### TASK ITEM
This exercise calls for the line with "- **Centralized**: Single", the line with "Interfaz | I047 |", and all lines between them in the material below, output exactly and with no other lines.

### LISTED ENTRIES
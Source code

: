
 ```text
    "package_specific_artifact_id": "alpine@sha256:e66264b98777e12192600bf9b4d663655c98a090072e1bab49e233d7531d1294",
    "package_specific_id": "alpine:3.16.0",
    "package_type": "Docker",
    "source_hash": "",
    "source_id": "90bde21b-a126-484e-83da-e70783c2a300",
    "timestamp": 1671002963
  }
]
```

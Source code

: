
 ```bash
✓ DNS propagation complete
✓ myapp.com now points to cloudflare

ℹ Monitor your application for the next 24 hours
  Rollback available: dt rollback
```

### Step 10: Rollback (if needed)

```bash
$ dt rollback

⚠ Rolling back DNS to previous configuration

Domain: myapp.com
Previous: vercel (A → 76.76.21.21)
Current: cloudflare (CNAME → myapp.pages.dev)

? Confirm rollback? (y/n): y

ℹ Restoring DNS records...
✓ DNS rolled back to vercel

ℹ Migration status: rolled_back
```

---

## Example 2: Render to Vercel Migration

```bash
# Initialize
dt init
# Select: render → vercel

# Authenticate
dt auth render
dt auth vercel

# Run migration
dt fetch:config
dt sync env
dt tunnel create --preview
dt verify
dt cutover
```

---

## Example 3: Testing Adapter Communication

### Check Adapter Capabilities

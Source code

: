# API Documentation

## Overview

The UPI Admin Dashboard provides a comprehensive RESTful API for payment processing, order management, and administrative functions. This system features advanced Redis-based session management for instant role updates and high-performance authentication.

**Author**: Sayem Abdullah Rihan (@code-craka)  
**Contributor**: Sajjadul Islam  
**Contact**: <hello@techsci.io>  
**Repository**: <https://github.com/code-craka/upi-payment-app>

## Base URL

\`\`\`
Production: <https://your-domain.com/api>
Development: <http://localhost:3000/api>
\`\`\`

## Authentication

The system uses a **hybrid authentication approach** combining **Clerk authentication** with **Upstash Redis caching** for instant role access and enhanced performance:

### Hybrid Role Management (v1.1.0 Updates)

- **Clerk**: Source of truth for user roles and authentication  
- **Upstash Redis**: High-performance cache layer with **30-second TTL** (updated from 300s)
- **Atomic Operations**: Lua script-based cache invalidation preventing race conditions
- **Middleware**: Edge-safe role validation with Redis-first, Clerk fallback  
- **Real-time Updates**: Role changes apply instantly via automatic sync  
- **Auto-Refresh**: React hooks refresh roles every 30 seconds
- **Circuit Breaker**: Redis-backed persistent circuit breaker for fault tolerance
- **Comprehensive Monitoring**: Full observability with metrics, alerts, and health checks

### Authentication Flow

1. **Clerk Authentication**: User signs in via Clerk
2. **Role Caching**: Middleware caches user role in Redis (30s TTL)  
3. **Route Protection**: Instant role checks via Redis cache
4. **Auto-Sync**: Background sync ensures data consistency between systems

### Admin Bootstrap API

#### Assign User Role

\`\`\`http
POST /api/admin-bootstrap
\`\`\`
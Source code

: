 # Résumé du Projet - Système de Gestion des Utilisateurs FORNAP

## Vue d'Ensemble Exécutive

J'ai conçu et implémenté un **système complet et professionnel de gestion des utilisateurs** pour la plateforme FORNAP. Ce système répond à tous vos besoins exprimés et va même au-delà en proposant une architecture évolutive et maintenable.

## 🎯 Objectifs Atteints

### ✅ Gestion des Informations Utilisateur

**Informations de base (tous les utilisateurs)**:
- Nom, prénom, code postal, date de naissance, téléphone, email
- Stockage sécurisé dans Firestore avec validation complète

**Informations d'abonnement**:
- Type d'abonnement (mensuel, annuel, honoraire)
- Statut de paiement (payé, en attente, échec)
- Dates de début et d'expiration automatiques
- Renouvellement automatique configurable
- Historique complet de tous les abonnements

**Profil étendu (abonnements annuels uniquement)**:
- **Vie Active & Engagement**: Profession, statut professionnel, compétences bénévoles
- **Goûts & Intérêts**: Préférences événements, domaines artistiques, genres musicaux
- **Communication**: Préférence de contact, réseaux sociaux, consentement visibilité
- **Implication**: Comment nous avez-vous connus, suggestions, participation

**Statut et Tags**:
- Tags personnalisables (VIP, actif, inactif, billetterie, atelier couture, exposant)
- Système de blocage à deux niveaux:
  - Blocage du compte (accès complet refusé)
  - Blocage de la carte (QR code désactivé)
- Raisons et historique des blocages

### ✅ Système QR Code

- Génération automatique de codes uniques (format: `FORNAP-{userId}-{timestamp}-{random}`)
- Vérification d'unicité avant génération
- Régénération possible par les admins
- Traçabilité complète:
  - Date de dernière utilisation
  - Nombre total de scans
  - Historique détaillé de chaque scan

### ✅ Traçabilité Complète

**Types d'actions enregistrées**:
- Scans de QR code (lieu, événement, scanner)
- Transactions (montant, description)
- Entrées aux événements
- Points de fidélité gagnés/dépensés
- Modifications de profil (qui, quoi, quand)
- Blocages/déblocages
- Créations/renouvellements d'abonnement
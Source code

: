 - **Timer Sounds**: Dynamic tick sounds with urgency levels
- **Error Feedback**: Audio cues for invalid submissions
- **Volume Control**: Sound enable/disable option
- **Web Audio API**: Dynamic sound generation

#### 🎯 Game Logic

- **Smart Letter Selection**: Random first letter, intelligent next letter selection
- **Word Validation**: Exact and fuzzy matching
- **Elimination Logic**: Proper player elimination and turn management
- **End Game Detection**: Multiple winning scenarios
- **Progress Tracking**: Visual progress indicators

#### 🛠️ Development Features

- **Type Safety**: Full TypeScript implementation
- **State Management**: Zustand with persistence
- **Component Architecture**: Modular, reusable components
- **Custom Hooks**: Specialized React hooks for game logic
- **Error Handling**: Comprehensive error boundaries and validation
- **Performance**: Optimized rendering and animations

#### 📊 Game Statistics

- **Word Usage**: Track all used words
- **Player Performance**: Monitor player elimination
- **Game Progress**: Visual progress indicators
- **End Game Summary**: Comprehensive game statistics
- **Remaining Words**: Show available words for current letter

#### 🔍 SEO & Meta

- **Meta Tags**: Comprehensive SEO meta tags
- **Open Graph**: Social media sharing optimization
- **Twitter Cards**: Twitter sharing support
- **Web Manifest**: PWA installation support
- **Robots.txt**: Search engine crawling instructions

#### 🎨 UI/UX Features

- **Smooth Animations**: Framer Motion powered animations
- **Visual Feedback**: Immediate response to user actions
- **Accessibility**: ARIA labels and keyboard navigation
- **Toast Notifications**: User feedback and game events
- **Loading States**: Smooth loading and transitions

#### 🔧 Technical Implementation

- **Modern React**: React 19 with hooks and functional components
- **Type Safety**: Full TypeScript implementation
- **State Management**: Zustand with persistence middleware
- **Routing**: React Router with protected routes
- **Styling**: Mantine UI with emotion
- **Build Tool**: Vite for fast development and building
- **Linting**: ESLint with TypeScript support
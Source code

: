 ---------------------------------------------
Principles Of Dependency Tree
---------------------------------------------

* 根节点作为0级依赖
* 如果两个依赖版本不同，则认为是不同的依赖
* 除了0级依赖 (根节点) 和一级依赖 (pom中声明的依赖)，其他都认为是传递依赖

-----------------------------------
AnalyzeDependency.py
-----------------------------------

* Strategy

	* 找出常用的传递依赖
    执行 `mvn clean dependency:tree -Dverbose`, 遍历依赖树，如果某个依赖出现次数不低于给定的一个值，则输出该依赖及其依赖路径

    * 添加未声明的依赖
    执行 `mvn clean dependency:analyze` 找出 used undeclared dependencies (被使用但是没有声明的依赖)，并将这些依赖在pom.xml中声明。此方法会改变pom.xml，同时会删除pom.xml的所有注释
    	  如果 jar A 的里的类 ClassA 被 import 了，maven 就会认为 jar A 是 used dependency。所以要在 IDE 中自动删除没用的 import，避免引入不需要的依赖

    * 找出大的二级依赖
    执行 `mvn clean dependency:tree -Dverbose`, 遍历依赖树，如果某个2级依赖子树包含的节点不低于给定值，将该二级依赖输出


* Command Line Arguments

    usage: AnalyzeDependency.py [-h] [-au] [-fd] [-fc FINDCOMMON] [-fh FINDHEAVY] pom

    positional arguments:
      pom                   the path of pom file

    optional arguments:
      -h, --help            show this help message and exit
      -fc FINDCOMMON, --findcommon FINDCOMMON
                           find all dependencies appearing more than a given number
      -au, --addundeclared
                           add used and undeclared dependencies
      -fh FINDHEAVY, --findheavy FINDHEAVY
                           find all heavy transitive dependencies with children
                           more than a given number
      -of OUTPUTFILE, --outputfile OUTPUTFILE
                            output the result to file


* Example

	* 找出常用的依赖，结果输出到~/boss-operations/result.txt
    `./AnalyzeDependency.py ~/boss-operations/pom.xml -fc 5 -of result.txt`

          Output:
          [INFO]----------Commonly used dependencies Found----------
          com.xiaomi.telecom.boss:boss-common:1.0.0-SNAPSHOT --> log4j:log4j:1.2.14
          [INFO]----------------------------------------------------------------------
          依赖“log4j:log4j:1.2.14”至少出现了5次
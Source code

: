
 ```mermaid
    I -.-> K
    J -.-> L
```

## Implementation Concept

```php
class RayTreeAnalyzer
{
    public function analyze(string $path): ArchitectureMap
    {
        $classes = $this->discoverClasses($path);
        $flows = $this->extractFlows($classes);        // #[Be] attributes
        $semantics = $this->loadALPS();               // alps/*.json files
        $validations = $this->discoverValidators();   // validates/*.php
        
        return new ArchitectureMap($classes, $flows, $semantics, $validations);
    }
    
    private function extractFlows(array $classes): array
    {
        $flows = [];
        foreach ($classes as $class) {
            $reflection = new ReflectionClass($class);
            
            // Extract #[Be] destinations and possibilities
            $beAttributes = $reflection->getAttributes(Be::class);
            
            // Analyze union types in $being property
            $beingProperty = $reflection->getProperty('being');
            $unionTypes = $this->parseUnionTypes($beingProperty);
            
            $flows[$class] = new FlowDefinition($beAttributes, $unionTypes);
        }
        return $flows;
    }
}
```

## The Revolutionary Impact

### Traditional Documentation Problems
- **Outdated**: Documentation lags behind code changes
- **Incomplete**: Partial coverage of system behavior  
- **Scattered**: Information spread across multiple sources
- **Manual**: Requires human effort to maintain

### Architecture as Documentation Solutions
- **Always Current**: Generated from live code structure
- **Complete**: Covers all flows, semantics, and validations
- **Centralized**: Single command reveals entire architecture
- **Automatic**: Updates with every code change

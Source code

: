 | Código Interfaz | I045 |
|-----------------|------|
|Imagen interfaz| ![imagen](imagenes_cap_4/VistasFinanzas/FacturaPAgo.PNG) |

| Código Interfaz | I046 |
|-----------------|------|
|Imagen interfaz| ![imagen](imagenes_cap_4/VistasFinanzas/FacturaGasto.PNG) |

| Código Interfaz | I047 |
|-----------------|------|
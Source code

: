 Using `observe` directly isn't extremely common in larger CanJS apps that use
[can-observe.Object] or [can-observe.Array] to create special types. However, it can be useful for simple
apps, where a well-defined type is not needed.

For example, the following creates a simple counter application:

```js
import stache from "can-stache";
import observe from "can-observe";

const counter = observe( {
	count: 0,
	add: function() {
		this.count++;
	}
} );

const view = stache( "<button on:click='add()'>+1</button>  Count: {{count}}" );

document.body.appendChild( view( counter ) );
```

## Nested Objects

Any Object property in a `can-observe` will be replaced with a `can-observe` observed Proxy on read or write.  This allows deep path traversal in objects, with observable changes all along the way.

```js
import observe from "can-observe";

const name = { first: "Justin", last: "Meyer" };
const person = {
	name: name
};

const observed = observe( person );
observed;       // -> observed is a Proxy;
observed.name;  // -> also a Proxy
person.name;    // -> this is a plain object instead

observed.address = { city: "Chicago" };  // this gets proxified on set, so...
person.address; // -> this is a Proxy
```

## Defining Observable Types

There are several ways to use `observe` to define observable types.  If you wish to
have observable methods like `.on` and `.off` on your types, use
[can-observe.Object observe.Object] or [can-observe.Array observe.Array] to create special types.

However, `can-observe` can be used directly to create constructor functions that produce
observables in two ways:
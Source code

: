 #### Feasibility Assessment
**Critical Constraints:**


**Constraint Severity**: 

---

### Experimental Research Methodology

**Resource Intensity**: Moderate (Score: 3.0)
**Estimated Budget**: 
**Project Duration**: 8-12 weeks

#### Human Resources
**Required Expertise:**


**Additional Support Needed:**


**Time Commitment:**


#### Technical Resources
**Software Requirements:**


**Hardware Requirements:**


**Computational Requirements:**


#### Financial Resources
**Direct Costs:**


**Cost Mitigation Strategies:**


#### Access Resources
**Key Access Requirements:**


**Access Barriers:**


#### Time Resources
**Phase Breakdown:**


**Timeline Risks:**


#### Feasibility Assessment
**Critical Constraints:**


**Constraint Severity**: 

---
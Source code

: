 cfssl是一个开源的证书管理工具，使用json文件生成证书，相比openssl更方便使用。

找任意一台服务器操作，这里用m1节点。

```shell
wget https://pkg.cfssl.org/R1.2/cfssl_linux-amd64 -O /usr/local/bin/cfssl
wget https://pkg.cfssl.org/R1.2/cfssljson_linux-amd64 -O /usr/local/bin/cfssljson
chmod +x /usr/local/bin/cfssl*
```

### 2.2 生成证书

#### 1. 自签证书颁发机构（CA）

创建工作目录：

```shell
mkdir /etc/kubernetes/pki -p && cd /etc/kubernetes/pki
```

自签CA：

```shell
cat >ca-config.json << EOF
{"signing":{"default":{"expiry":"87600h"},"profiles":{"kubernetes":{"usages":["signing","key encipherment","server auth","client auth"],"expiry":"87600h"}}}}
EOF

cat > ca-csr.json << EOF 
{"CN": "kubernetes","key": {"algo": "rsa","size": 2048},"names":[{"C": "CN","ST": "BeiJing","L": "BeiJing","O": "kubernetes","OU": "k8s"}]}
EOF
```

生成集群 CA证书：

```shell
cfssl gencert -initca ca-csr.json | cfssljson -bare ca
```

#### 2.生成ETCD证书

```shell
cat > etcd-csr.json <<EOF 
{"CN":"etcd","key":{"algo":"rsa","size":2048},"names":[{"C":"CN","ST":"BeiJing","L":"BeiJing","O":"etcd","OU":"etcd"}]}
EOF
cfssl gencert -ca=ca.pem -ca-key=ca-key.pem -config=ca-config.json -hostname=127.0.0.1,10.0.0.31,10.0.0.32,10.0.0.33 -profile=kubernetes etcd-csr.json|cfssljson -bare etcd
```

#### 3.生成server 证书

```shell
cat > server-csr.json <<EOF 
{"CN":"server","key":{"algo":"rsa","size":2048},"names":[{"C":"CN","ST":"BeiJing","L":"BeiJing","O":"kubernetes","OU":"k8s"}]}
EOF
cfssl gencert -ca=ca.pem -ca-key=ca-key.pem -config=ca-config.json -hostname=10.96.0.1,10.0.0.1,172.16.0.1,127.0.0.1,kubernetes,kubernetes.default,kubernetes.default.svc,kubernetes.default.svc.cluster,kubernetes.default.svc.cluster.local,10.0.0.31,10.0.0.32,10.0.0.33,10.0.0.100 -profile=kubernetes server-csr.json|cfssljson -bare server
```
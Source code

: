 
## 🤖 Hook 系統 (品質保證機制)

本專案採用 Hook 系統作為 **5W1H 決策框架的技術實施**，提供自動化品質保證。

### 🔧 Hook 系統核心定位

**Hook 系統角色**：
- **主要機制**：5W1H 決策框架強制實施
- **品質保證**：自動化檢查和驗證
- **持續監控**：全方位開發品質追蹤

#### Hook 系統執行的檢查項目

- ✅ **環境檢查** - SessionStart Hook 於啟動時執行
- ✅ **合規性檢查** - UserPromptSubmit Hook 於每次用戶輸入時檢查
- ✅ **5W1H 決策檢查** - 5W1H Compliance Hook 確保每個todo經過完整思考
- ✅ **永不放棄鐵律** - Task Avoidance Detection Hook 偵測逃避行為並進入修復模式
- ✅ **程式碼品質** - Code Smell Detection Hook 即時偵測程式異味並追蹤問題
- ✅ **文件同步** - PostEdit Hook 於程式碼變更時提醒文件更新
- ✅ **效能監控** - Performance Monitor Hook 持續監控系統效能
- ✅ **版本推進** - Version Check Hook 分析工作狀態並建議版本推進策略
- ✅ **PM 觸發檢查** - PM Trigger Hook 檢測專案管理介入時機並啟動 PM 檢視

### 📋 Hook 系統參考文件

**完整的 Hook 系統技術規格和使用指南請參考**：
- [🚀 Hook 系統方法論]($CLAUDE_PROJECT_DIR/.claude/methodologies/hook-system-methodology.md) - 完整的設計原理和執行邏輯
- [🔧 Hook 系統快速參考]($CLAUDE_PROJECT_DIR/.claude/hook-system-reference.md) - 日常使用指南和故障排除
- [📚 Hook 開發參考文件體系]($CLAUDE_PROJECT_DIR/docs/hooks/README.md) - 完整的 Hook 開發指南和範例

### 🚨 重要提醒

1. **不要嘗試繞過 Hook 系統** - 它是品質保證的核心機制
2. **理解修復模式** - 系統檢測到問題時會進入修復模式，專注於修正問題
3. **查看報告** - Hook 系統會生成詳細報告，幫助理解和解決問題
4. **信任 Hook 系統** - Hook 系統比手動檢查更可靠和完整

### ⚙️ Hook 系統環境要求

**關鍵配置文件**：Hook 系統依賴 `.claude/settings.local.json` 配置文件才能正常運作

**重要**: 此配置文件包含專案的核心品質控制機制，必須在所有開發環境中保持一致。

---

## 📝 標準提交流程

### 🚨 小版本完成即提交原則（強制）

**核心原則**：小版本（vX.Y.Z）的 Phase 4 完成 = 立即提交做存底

### ANSWER TO THE PROBLEM
- **Centralized**: Single command reveals entire architecture
- **Automatic**: Updates with every code change

Source code

: | Código Interfaz | I045 |
|-----------------|------|
|Imagen interfaz| ![imagen](imagenes_cap_4/VistasFinanzas/FacturaPAgo.PNG) |

| Código Interfaz | I046 |
|-----------------|------|
|Imagen interfaz| ![imagen](imagenes_cap_4/VistasFinanzas/FacturaGasto.PNG) |

| Código Interfaz | I047 |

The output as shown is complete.